The Georgia Bulletin

Mon, Dec 1, 2008


What I Have Seen and Heard - Archbishop Gregory's Weekly Column

Anti-Semitism film shows personal journey, but is it too personal?

Published: 2008-04-22

WASHINGTON (CNS) -- A new documentary on the history of Christian anti-Semitism, "Constantine's Sword," shows the personal journey made by an ex-priest to embrace the fight against anti-Semitism and to rally others to the cause. It is a journey that started when he was a seminarian. "It became an issue in my life in the early 1960s when I was a student in a Catholic seminary," said James Carroll, the ex-priest, who since leaving the priesthood has done more work as a novelist and newspaper columnist than as a documentarian. The movie is based on Carroll's book, "Constantine's Sword: The Church and the Jews -- A History." Like the book, the movie "deepened in a profound way my own Catholic faith," he said.
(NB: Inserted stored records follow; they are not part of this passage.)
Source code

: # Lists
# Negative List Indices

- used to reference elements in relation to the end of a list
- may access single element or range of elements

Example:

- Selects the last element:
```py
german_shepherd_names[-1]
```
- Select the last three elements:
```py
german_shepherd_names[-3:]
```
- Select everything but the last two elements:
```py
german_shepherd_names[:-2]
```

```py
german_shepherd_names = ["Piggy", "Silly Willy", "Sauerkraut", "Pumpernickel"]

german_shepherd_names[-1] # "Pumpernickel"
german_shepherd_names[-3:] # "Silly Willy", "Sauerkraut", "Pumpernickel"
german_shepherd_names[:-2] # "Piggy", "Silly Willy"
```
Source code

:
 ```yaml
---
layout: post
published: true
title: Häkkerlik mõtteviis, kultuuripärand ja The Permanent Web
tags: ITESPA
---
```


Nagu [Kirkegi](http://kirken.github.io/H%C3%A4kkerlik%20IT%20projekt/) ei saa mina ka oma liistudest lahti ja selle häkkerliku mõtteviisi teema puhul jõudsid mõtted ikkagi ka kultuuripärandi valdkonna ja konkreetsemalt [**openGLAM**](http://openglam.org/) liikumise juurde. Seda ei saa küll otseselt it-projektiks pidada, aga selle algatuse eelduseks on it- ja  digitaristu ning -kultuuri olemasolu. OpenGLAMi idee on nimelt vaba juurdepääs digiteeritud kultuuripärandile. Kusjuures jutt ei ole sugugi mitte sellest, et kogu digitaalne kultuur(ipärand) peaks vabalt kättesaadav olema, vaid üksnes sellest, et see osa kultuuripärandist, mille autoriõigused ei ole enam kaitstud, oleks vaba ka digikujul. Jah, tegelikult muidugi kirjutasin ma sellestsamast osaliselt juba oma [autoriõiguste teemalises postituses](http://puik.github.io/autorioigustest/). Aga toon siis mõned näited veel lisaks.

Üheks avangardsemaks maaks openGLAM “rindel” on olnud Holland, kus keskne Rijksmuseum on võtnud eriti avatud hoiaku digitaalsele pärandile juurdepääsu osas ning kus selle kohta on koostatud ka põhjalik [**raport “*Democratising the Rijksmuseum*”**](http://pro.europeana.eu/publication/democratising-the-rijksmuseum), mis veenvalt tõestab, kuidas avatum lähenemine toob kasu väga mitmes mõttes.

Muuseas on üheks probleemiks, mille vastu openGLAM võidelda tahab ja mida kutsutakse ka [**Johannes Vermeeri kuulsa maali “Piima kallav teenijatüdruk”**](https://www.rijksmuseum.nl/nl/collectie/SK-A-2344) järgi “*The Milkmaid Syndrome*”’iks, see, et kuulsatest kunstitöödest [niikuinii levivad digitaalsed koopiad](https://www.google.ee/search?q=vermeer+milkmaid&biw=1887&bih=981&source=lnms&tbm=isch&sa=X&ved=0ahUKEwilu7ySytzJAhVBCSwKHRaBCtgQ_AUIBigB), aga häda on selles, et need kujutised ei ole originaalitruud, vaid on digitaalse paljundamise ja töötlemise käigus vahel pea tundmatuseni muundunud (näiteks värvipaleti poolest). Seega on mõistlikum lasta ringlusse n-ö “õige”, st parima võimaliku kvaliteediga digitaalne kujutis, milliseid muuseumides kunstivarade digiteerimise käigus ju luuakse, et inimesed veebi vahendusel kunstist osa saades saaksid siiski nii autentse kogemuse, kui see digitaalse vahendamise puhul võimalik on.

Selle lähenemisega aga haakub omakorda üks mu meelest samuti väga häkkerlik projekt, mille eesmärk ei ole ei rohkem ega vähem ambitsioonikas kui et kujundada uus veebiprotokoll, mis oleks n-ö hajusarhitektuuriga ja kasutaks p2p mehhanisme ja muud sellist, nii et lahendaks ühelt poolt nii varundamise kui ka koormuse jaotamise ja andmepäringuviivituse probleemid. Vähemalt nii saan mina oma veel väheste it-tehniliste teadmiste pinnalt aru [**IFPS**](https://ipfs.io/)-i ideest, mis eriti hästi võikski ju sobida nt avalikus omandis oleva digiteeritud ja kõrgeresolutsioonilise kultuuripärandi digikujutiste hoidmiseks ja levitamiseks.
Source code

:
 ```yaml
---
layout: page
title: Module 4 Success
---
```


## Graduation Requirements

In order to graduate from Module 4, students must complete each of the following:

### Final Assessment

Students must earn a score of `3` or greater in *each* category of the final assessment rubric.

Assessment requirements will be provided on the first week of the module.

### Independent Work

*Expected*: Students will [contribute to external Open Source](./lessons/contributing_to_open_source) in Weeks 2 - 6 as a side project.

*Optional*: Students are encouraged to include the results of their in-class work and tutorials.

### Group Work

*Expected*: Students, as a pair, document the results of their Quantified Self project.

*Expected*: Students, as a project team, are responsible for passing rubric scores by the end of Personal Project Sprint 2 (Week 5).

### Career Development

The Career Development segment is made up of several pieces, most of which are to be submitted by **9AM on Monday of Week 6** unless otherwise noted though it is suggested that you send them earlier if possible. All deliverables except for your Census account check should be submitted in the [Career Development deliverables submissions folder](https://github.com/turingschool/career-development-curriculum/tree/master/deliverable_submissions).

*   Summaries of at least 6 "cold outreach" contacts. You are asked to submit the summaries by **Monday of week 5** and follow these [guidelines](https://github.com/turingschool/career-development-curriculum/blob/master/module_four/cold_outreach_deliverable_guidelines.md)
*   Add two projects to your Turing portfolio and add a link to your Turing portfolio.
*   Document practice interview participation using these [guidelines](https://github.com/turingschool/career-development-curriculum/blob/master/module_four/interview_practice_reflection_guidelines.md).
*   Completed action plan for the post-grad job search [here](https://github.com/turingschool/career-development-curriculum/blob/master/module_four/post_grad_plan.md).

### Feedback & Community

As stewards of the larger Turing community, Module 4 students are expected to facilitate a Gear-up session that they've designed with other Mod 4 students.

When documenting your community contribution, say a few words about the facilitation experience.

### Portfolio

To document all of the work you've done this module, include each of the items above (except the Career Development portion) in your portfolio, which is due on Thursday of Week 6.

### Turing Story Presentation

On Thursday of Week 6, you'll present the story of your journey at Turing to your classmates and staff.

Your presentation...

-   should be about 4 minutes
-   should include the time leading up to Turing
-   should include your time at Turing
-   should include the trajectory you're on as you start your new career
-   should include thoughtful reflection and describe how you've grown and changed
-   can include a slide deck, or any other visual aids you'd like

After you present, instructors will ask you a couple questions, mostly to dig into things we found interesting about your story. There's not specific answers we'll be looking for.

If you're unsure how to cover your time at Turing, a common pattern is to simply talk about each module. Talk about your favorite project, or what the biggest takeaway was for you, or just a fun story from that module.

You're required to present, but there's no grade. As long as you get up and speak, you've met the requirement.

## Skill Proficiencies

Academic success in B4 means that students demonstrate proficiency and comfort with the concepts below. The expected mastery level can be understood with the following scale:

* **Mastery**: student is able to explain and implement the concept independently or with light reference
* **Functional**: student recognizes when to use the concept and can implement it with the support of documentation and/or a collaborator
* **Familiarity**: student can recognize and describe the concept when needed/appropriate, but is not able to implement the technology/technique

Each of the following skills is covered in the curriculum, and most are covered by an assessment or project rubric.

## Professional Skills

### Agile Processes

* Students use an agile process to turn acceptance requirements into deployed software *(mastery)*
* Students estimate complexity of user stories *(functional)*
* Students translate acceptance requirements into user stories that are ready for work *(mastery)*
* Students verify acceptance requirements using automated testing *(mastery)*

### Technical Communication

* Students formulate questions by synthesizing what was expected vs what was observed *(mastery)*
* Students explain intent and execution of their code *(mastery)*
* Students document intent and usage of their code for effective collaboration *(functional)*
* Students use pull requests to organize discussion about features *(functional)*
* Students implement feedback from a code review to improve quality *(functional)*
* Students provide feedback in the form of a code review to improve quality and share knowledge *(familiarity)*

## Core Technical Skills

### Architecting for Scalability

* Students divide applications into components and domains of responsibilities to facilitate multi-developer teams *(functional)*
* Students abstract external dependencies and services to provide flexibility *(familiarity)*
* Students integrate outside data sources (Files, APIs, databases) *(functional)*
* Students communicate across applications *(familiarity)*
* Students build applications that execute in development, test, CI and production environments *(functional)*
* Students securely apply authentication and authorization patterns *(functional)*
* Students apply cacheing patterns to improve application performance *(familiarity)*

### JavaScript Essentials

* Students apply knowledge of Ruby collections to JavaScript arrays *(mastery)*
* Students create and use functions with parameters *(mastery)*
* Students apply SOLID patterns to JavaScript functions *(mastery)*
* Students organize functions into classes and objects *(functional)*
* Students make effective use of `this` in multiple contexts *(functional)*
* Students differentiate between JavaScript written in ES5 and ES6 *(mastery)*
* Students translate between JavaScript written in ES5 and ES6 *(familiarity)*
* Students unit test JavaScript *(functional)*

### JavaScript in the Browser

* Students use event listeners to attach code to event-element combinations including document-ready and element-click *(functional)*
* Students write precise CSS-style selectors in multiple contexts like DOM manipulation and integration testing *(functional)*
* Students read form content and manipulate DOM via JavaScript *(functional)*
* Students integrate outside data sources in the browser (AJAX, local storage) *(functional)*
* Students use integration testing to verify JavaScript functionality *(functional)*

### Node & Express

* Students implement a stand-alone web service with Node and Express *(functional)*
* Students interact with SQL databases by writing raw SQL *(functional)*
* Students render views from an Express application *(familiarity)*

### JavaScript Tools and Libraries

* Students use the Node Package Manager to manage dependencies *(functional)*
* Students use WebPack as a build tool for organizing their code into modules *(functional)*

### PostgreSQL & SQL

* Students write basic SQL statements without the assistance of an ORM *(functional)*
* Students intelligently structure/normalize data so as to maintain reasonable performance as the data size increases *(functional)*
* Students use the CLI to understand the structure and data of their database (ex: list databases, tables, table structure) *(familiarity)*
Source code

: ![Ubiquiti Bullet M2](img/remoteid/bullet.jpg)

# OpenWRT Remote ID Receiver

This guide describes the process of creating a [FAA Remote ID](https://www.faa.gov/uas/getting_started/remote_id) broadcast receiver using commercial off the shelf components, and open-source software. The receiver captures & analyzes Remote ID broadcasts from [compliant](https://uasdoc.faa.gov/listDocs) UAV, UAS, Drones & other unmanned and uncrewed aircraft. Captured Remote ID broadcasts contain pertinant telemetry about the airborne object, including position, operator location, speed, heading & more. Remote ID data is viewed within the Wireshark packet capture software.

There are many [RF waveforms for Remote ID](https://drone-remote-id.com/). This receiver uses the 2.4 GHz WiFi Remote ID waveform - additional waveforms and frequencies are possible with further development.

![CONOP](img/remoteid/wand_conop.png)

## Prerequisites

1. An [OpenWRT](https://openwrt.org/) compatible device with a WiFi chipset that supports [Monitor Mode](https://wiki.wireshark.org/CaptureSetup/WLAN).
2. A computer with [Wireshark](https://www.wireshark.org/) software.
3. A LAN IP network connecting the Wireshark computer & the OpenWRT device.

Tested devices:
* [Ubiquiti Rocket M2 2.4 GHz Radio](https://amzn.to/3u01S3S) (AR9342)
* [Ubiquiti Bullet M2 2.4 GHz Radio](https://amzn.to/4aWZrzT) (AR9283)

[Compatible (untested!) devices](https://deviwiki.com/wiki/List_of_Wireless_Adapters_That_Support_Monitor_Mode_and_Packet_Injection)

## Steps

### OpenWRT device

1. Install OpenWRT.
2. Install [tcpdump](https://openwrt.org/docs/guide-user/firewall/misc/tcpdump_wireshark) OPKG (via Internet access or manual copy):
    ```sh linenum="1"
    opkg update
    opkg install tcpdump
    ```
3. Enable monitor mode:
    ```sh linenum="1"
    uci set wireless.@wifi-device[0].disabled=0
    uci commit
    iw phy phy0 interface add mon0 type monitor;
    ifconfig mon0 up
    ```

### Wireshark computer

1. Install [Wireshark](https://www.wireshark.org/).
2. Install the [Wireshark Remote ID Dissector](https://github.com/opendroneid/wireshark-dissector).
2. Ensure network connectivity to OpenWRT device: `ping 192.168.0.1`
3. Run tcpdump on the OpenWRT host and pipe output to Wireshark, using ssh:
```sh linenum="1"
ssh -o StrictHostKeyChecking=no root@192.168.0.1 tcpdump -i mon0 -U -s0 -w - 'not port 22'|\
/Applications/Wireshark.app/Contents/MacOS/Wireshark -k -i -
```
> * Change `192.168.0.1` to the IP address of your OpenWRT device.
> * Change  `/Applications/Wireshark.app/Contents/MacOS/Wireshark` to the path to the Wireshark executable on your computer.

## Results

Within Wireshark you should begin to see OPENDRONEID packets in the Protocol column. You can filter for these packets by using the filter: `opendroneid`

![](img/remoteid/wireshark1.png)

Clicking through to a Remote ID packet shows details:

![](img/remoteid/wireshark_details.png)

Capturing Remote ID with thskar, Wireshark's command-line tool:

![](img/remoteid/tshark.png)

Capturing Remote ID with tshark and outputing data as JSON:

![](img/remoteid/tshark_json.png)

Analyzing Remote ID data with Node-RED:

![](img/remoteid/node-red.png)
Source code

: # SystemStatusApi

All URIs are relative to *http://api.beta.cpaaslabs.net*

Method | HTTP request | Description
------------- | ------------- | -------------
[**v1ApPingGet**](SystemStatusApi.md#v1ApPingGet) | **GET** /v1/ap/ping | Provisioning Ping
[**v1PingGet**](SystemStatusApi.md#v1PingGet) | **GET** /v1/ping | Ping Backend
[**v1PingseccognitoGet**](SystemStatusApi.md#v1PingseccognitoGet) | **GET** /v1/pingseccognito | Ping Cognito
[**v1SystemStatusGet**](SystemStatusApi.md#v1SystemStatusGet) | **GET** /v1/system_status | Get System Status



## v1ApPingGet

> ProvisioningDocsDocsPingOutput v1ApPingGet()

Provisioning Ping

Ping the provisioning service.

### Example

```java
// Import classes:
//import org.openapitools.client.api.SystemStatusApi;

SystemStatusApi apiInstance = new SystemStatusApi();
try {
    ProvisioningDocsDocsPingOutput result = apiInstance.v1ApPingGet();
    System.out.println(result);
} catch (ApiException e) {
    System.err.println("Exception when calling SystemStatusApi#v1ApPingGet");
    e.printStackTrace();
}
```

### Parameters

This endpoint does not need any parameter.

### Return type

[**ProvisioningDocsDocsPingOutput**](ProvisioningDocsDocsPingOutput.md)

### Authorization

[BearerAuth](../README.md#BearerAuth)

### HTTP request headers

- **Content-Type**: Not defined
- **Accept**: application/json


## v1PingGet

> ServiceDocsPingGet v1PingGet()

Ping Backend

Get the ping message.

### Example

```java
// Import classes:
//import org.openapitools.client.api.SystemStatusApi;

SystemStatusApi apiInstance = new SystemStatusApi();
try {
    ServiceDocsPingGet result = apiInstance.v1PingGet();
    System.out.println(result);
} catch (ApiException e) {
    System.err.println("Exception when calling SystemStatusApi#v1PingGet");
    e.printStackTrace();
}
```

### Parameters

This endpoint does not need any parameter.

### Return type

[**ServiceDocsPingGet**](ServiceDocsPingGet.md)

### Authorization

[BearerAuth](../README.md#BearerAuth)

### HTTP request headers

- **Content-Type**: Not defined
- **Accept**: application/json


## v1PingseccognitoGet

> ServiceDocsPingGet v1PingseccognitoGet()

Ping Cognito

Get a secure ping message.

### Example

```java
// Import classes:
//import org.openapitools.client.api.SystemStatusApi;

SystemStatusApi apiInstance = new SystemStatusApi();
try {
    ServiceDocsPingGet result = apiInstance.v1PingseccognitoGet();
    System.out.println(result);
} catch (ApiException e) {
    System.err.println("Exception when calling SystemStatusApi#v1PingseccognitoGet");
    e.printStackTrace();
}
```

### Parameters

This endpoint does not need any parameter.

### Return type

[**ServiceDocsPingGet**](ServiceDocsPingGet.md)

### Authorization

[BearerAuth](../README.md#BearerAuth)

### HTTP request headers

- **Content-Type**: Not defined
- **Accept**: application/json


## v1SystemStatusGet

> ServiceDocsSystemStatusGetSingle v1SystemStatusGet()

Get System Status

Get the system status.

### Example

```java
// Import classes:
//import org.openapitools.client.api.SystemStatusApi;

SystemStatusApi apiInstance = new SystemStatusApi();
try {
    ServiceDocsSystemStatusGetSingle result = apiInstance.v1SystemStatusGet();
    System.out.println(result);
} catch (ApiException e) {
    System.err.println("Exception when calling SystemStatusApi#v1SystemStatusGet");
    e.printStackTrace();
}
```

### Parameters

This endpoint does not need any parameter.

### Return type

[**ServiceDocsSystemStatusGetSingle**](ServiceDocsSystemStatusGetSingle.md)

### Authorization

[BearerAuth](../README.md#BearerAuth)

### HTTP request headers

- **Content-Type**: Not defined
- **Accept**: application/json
But one nun who has spent much of her academic career in the field of Christian-Jewish relations who has seen the film suggested the story told in "Constantine's Sword" is "skewed by the fact that it's so tied personally to James Carroll." Holy Names Sister Mary Boys, a professor of practical theology at Union Theological Seminary in New York City, told Catholic News Service that the film, like the 2001 book, "pays insufficient attention to the many generations of people who have worked for justice for the Jews in the church, and (for) a corrected self-understanding in our own (faith) tradition."